* **Source texts of formatted documents**:
+---+
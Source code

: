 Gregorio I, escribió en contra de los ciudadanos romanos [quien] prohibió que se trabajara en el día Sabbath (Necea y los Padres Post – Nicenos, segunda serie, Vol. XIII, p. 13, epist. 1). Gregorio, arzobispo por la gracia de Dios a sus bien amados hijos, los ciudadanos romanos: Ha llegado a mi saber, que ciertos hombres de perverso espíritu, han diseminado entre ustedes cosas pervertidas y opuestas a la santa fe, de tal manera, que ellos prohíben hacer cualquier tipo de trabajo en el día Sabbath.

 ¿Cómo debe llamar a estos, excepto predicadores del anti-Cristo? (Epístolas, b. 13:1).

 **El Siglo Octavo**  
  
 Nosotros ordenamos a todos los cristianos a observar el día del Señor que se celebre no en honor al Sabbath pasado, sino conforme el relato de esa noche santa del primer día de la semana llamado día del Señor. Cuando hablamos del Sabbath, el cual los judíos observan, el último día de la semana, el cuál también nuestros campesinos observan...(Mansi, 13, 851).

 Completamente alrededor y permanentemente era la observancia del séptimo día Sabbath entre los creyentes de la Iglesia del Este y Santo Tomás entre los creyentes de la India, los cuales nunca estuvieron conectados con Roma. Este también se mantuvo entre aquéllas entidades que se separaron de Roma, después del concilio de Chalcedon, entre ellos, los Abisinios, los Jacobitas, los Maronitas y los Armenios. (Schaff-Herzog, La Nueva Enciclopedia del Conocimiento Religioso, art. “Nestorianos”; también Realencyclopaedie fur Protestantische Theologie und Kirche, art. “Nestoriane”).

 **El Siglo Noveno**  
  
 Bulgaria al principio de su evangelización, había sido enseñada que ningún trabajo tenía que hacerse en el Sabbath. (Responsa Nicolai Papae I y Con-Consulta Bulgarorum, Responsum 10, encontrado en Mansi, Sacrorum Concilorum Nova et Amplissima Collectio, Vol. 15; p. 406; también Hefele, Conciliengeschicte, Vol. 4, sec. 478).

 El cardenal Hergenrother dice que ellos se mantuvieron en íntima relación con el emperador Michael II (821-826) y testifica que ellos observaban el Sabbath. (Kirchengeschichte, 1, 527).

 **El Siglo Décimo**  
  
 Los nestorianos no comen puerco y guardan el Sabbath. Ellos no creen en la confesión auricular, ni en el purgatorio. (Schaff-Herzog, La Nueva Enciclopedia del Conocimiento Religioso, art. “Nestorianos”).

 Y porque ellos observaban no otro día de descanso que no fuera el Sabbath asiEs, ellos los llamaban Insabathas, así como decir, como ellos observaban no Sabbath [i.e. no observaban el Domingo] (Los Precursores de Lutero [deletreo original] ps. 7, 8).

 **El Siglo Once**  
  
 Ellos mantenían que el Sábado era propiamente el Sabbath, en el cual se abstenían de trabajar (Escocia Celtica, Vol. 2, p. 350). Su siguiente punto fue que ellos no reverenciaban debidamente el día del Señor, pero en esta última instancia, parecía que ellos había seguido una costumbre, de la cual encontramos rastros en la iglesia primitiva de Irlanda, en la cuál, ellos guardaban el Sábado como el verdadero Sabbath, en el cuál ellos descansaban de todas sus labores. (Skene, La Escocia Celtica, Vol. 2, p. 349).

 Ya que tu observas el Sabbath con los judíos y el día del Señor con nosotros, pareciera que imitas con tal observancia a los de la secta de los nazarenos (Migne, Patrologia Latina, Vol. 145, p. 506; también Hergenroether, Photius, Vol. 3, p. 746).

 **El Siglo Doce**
+---+
Determine how many lines in the records contain "como", and reply with the number only.

2